In any event, he has almost single-handedly kept this little chapel in use for several years, having an Evensong there at the end of every month. I have always meant to go, but I now live clear across town; it's difficult to get there, and I often forget. But I was very glad indeed that I showed up there on Sunday.

There were about ten of us in the choir, with a fortuitous balance. We sang the traditional responsories at the beginning and the end, and the rest was mostly hymns, but in true English style, the standard was amazingly high and I felt very honoured to be singing in this group—how I miss singing! But most Oxford groups are too high-powered for me; I want something more reflective, and this little group filled the bill.

We rehearsed for a couple of hours I guess—I completely lost track of the time, always a good sign. We went across the way for a break and then came back and took our places in the chancel along the walls and (quite open) screen. The chapel is very simple with an East-facing altar elevated on a couple of steps, a screen, and seating for about 50 in the nave. It was packed out. There was no electric light, only candles that each person held.

There were seven readings, quite short, with silence (never enough for me, but a good step in the right direction). Ben, the deacon, sat in the background to one side of the altar, on the step, like a story-teller who had set the scene in motion and become invisible. When the silence ended after each lesson there was a carol, which everyone sang, the choir in parts. At the end, Ben, always very low-key and exuding silence, said one or two prayers, good ones, and then gave a profound little meditation strung together entirely from key phrases from the Advent prophecies and stories: it was like sitting in an echo-chamber outside of time and space. Wonderful.
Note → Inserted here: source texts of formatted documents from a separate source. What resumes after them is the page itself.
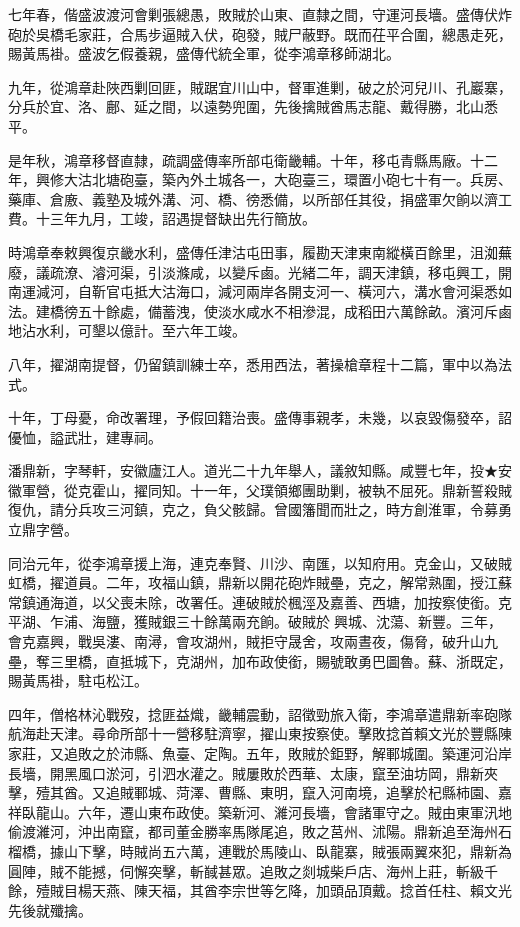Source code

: \begin{pinyinscope}
七年春，偕盛波渡河會剿張總愚，敗賊於山東、直隸之間，守運河長墻。盛傳伏炸砲於吳橋毛家莊，合馬步逼賊入伏，砲發，賊尸蔽野。既而茌平合圍，總愚走死，賜黃馬褂。盛波乞假養親，盛傳代統全軍，從李鴻章移師湖北。

九年，從鴻章赴陜西剿回匪，賊踞宜川山中，督軍進剿，破之於河兒川、孔巖寨，分兵於宜、洛、鄜、延之間，以遠勢兜圍，先後擒賊酋馬志龍、戴得勝，北山悉平。

是年秋，鴻章移督直隸，疏調盛傳率所部屯衛畿輔。十年，移屯青縣馬廠。十二年，興修大沽北塘砲臺，築內外土城各一，大砲臺三，環置小砲七十有一。兵房、藥庫、倉廒、義塾及城外溝、河、橋、徬悉備，以所部任其役，捐盛軍欠餉以濟工費。十三年九月，工竣，詔遇提督缺出先行簡放。

時鴻章奉敕興復京畿水利，盛傳任津沽屯田事，履勘天津東南縱橫百餘里，沮洳蕪廢，議疏潦、濬河渠，引淡滌咸，以變斥鹵。光緒二年，調天津鎮，移屯興工，開南運減河，自靳官屯抵大沽海口，減河兩岸各開支河一、橫河六，溝水會河渠悉如法。建橋徬五十餘處，備蓄洩，使淡水咸水不相滲混，成稻田六萬餘畝。濱河斥鹵地沾水利，可墾以億計。至六年工竣。

八年，擢湖南提督，仍留鎮訓練士卒，悉用西法，著操槍章程十二篇，軍中以為法式。

十年，丁母憂，命改署理，予假回籍治喪。盛傳事親孝，未幾，以哀毀傷發卒，詔優恤，謚武壯，建專祠。

潘鼎新，字琴軒，安徽廬江人。道光二十九年舉人，議敘知縣。咸豐七年，投★安徽軍營，從克霍山，擢同知。十一年，父璞領鄉團助剿，被執不屈死。鼎新誓殺賊復仇，請分兵攻三河鎮，克之，負父骸歸。曾國籓聞而壯之，時方創淮軍，令募勇立鼎字營。

同治元年，從李鴻章援上海，連克奉賢、川沙、南匯，以知府用。克金山，又破賊虹橋，擢道員。二年，攻福山鎮，鼎新以開花砲炸賊壘，克之，解常熟圍，授江蘇常鎮通海道，以父喪未除，改署任。連破賊於楓涇及嘉善、西塘，加按察使銜。克平湖、乍浦、海鹽，獲賊銀三十餘萬兩充餉。破賊於興城、沈蕩、新豐。三年，會克嘉興，戰吳漊、南潯，會攻湖州，賊拒守晟舍，攻兩晝夜，傷脅，破升山九壘，奪三里橋，直抵城下，克湖州，加布政使銜，賜號敢勇巴圖魯。蘇、浙既定，賜黃馬褂，駐屯松江。

四年，僧格林沁戰歿，捻匪益熾，畿輔震動，詔徵勁旅入衛，李鴻章遣鼎新率砲隊航海赴天津。尋命所部十一營移駐濟寧，擢山東按察使。擊敗捻首賴文光於豐縣陳家莊，又追敗之於沛縣、魚臺、定陶。五年，敗賊於鉅野，解鄆城圍。築運河沿岸長墻，開黑風口淤河，引泗水灌之。賊屢敗於西華、太康，竄至油坊岡，鼎新夾擊，殪其酋。又追賊鄆城、菏澤、曹縣、東明，竄入河南境，追擊於杞縣柿園、嘉祥臥龍山。六年，遷山東布政使。築新河、濰河長墻，會諸軍守之。賊由東軍汛地偷渡濰河，沖出南竄，都司董金勝率馬隊尾追，敗之莒州、沭陽。鼎新追至海州石榴橋，據山下擊，時賊尚五六萬，連戰於馬陵山、臥龍寨，賊張兩翼來犯，鼎新為圓陣，賊不能撼，伺懈突擊，斬馘甚眾。追敗之剡城柴戶店、海州上莊，斬級千餘，殪賊目楊天燕、陳天福，其酋李宗世等乞降，加頭品頂戴。捻首任柱、賴文光先後就殲擒。


\end{pinyinscope}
How he has managed to stick with it and swim upstream against noise and program and banality I will never know, but more power to him. I mean that literally. If only the institution could recognise that this is the way we need to go. But alas, there are all too few Bens in the world.

The second sign of hope this week occured last night. Unusually for me, I went to an evening event, an open meeting of the Oxford Graduate Theological Society held at Christ Church. In my despair I have deliberately stayed out of the loop. I didn't know what to expect from the theme, which was teaching theology in a secular university, but it was interesting to say the least. Most interesting was the chair of the Faculty who is German, and deeply thoughtful. For the first time in twenty-five years I heard reference to 'sapiential theology'; he even dared use the word 'meditation'. When we broke for groups he came and sat at the table where I was and asked us to introduce ourselves. I said very little except to point out that if he had said what he did when I first came to Oxford twenty-five years ago, he would have been written off, and how grateful I was to see that there is progress in restoring the balance. Again, I wondered how he had managed to swim upstream, but perhaps Germany is ahead of the UK in these matters (it usually is)—and his being a Bonhoeffer specialist explains much.

The graduate students were a good lot. When the clock struck ten, though the meeting was far from over, I slipped out, glad that I had hauled my carcase into the cold and walked the mile down to Christ Church to listen.

Outside there was a layer of ice on every surface, fortunately the crunchy sort, so not too slippery, but no sooner had I reached home and shut the door behind me than the skies opened. I love the sound of rain on the roof; it seemed especially appropriate that the terrible cold had broken just after these signs of thaw in theology. 'Drop down ye heavens from above. . . '

I slept better last night than I have for a very, very long time.